**Task:** From the first line to the last, copy the material exactly and leave the pictures out.

>>>>

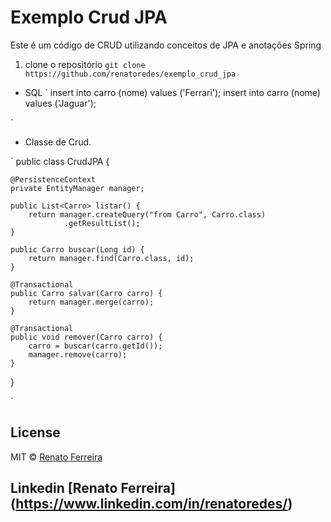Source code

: # Exemplo Crud JPA
Este é um código de CRUD utilizando conceitos de JPA e anotações Spring
1. clone o repositório `git clone https://github.com/renatoredes/exemplo_crud_jpa`

* SQL
`
insert into carro (nome) values ('Ferrari');
insert into carro (nome) values ('Jaguar');

`

* Classe de Crud.

`
public class CrudJPA {

	@PersistenceContext
	private EntityManager manager;
	
	public List<Carro> listar() {
		return manager.createQuery("from Carro", Carro.class)
				.getResultList();
	}
	
	public Carro buscar(Long id) {
		return manager.find(Carro.class, id);
	}
	
	@Transactional
	public Carro salvar(Carro carro) {
		return manager.merge(carro);
	}
	
	@Transactional
	public void remover(Carro carro) {
		carro = buscar(carro.getId());
		manager.remove(carro);
	}
}

`
## License
MIT © [Renato Ferreira](https://github.com/renatoredes)

## Linkedin [Renato Ferreira] (https://www.linkedin.com/in/renatoredes/)
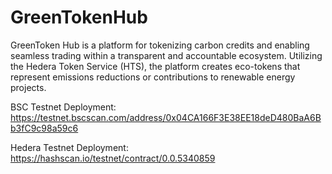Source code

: # GreenTokenHub
GreenToken Hub is a platform for tokenizing carbon credits and enabling seamless trading within a transparent and accountable ecosystem. Utilizing the Hedera Token Service (HTS), the platform creates eco-tokens that represent emissions reductions or contributions to renewable energy projects.

BSC Testnet Deployment: https://testnet.bscscan.com/address/0x04CA166F3E38EE18deD480BaA6Bb3fC9c98a59c6

Hedera Testnet Deployment: https://hashscan.io/testnet/contract/0.0.5340859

<<<<

**Task answer:**
Source code

: # Exemplo Crud JPA
Este é um código de CRUD utilizando conceitos de JPA e anotações Spring
1. clone o repositório `git clone https://github.com/renatoredes/exemplo_crud_jpa`

* SQL
`
insert into carro (nome) values ('Ferrari');
insert into carro (nome) values ('Jaguar');

`

* Classe de Crud.

`
public class CrudJPA {

	@PersistenceContext
	private EntityManager manager;
	
	public List<Carro> listar() {
		return manager.createQuery("from Carro", Carro.class)
				.getResultList();
	}
	
	public Carro buscar(Long id) {
		return manager.find(Carro.class, id);
	}
	
	@Transactional
	public Carro salvar(Carro carro) {
		return manager.merge(carro);
	}
	
	@Transactional
	public void remover(Carro carro) {
		carro = buscar(carro.getId());
		manager.remove(carro);
	}
}

`
## License
MIT © [Renato Ferreira](https://github.com/renatoredes)

## Linkedin [Renato Ferreira] (https://www.linkedin.com/in/renatoredes/)
Source code

: # GreenTokenHub
GreenToken Hub is a platform for tokenizing carbon credits and enabling seamless trading within a transparent and accountable ecosystem. Utilizing the Hedera Token Service (HTS), the platform creates eco-tokens that represent emissions reductions or contributions to renewable energy projects.

BSC Testnet Deployment: https://testnet.bscscan.com/address/0x04CA166F3E38EE18deD480BaA6Bb3fC9c98a59c6

Hedera Testnet Deployment: https://hashscan.io/testnet/contract/0.0.5340859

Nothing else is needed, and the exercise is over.